The parish church is in Church Kelloe, a "considerable distance" from the town of Kelloe itself. The church itself is of uncertain date. Ryder (1994) gives Saxon or Early Norman from architectural evidence. The earlier date is suggested by the herringbone and the archaic treatment of the north-west quoin indicates an early date, the herringbone work being similar to that at Seaham, which is a pre-Viking Saxon building. However if the south doorway is original then the building is post-1100. The church remained a small (unaisled) country church for most of its existence until the development of the surrounding villages with the sinking of the collieries from 1836 onwards. Mining remained a key industry in the area until the mines were closed in 1983.

===St Helena cross===

Ryder claims the St Helena cross as "one of the most important items of Romanesque sculpture in the country". The 12th-century cross was found broken into several pieces being used as walling stone in the south wall of the chancel.
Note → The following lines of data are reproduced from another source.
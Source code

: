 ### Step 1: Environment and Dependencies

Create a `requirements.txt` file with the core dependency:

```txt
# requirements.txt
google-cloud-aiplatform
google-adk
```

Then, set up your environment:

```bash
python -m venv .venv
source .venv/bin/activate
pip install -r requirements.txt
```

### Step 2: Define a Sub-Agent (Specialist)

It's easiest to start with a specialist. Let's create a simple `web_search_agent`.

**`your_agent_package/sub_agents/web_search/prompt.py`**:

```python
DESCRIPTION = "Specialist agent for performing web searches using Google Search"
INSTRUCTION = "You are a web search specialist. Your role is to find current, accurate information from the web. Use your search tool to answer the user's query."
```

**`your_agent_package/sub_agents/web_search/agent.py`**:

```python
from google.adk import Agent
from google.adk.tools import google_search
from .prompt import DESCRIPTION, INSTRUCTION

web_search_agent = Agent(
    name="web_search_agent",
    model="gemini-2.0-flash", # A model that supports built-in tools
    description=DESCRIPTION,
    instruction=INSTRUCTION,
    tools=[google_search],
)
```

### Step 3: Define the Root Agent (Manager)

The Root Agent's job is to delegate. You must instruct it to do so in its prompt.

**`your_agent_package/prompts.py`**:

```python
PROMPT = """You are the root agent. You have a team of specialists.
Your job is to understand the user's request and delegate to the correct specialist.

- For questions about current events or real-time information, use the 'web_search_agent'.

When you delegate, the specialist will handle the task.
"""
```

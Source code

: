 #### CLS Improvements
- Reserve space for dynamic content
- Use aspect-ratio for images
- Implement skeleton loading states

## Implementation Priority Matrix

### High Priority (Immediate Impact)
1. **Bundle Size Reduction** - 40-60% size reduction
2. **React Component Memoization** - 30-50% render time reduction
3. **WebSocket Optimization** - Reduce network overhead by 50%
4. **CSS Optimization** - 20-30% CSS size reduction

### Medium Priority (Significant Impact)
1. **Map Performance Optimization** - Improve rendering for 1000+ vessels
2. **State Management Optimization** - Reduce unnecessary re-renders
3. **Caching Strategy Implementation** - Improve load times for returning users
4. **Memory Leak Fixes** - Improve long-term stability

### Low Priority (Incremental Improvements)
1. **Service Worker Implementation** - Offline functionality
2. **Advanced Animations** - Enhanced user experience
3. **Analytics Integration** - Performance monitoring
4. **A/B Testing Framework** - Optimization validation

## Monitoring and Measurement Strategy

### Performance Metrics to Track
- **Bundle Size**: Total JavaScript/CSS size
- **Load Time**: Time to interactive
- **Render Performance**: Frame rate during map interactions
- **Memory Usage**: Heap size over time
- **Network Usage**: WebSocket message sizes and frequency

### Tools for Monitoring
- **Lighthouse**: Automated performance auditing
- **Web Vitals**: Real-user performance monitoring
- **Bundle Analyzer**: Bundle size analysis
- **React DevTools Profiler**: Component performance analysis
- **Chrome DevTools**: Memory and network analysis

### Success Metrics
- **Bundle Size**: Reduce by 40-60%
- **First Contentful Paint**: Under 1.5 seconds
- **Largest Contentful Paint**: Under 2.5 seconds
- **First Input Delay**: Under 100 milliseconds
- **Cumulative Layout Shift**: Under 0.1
During the 1854 rebuilding it was found and reassembled. It was conserved and cleaned in the early 1990s and is currently set against the north wall of the sanctuary.

The cross shows scenes from the legend of the Invention of the True Cross, including saints Helena and Constantine, whence its name. The right face and back are plain. Three further scenes from the legend are missing, which has led to a suggestion that it is one of a pair, possibly associated with a reliquary. J T Lang in a personal communication to Ryder suggests that the reliquary might have held a portion of the True Cross and that (in the absence of documentary evidence for it having been at Kelloe) it may have been held at Durham Cathedral. The crosses and reliquary may have been moved to Kelloe in the 16th Century (since the church was already dedicated to St Helen) and it is possible that the second cross is still somewhere within the fabric of the church.

==Notable people==
- Elizabeth Barrett Browning, English poet.
- Stan Seymour, former Newcastle United player and chairman.